» Task requirements: Transcribe the entries that come next exactly, but not the pictures they contain.

# # #

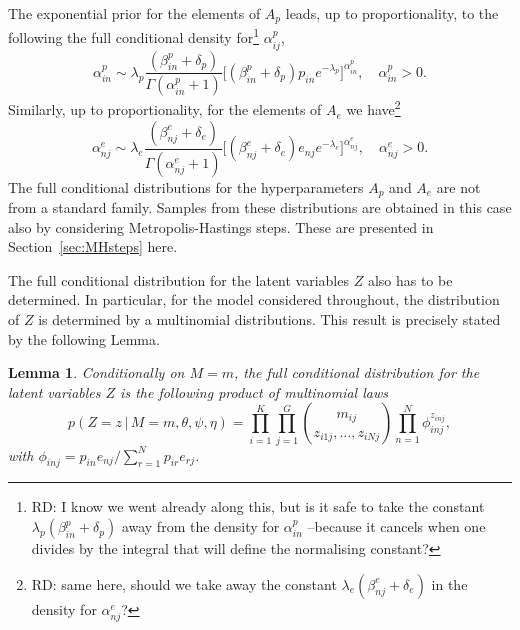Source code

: \documentclass[11pt]{amsart}
\newtheorem{lemma}{Lemma}
\theoremstyle{definition}
\theoremstyle{remark}
\begin{document}
The exponential prior for the elements of $A_p$ leads, up to
proportionality, to the following the full conditional density
for\footnote{RD: I know we went already along this, but is it safe to
  take the constant $\lambda_p(\beta_{in}^p + \delta_p)$ away from the
density for $\alpha_{in}^p$ --because it cancels when one divides by
the integral that will define the normalising constant?}  
$\alpha_{ij}^p$,
\begin{equation}
 \label{eqn:Full_for_Ap}
  \alpha_{in}^p 
  \sim 
  \lambda_p\frac{(\beta_{in}^p + \delta_p)}{\Gamma(\alpha_{in}^p + 1)} 
   \Big[(\beta_{in}^p + \delta_p)p_{in}
   e^{-\lambda_p}\Big]^{\alpha_{in}^p}, \tag{$s_6$}
   \quad  \alpha_{in}^p > 0.
\end{equation}
Similarly, up to proportionality, for the elements of $A_e$ we
have\footnote{RD: same here, should we take away the constant
  $\lambda_e(\beta_{nj}^e + \delta_e)$ in the density for
  $\alpha_{nj}^e$?}
\begin{equation}
 \label{eqn:Full_for_Ae}
  \alpha_{nj}^e 
  \sim
  \lambda_e\frac{(\beta_{nj}^e + \delta_e)}{\Gamma(\alpha_{nj}^e + 1)} 
   \Big[(\beta_{nj}^e + \delta_e)e_{nj}
   e^{-\lambda_e}\Big]^{\alpha_{nj}^e}, 
   \quad  \alpha_{nj}^e > 0. \tag{$s_7$}
\end{equation}
The full conditional distributions for the hyperparameters $A_p$ and
$A_e$ are not from a standard family. Samples from these distributions
are obtained in this case also  by considering Metropolis-Hastings
steps. These are presented in Section~\ref{sec:MHsteps} here.


The full conditional distribution for the latent variables $Z$ also
has to be determined. In particular, for the model considered
throughout, the distribution of $Z$ is determined by a multinomial
distributions. This result is precisely stated by the following
Lemma.

\begin{lemma} Conditionally on  $M= m$, the full conditional
  distribution for the latent variables $Z$ is the following product
  of multinomial laws 
\[
   p(Z = z\,|\, M=m, \theta, \psi, \eta) 
   = 
   \prod_{i=1}^K\prod_{j=1}^G {m_{ij} \choose z_{i1j}, \ldots,
     z_{iNj}} 
   \prod_{n=1}^N \phi_{inj}^{z_{inj}},
\]
with $\phi_{inj} = p_{in} e_{nj}/\sum_{r=1}^N p_{ir}e_{rj}$.
\end{lemma}
\end{document}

# # #

» Response to this exercise:
Source code

: \documentclass[11pt]{amsart}
\newtheorem{lemma}{Lemma}
\theoremstyle{definition}
\theoremstyle{remark}
\begin{document}
The exponential prior for the elements of $A_p$ leads, up to
proportionality, to the following the full conditional density
for\footnote{RD: I know we went already along this, but is it safe to
  take the constant $\lambda_p(\beta_{in}^p + \delta_p)$ away from the
density for $\alpha_{in}^p$ --because it cancels when one divides by
the integral that will define the normalising constant?}  
$\alpha_{ij}^p$,
\begin{equation}
 \label{eqn:Full_for_Ap}
  \alpha_{in}^p 
  \sim 
  \lambda_p\frac{(\beta_{in}^p + \delta_p)}{\Gamma(\alpha_{in}^p + 1)} 
   \Big[(\beta_{in}^p + \delta_p)p_{in}
   e^{-\lambda_p}\Big]^{\alpha_{in}^p}, \tag{$s_6$}
   \quad  \alpha_{in}^p > 0.
\end{equation}
Similarly, up to proportionality, for the elements of $A_e$ we
have\footnote{RD: same here, should we take away the constant
  $\lambda_e(\beta_{nj}^e + \delta_e)$ in the density for
  $\alpha_{nj}^e$?}
\begin{equation}
 \label{eqn:Full_for_Ae}
  \alpha_{nj}^e 
  \sim
  \lambda_e\frac{(\beta_{nj}^e + \delta_e)}{\Gamma(\alpha_{nj}^e + 1)} 
   \Big[(\beta_{nj}^e + \delta_e)e_{nj}
   e^{-\lambda_e}\Big]^{\alpha_{nj}^e}, 
   \quad  \alpha_{nj}^e > 0. \tag{$s_7$}
\end{equation}
The full conditional distributions for the hyperparameters $A_p$ and
$A_e$ are not from a standard family. Samples from these distributions
are obtained in this case also  by considering Metropolis-Hastings
steps. These are presented in Section~\ref{sec:MHsteps} here.


The full conditional distribution for the latent variables $Z$ also
has to be determined. In particular, for the model considered
throughout, the distribution of $Z$ is determined by a multinomial
distributions. This result is precisely stated by the following
Lemma.

\begin{lemma} Conditionally on  $M= m$, the full conditional
  distribution for the latent variables $Z$ is the following product
  of multinomial laws 
\[
   p(Z = z\,|\, M=m, \theta, \psi, \eta) 
   = 
   \prod_{i=1}^K\prod_{j=1}^G {m_{ij} \choose z_{i1j}, \ldots,
     z_{iNj}} 
   \prod_{n=1}^N \phi_{inj}^{z_{inj}},
\]
with $\phi_{inj} = p_{in} e_{nj}/\sum_{r=1}^N p_{ir}e_{rj}$.
\end{lemma}
\end{document}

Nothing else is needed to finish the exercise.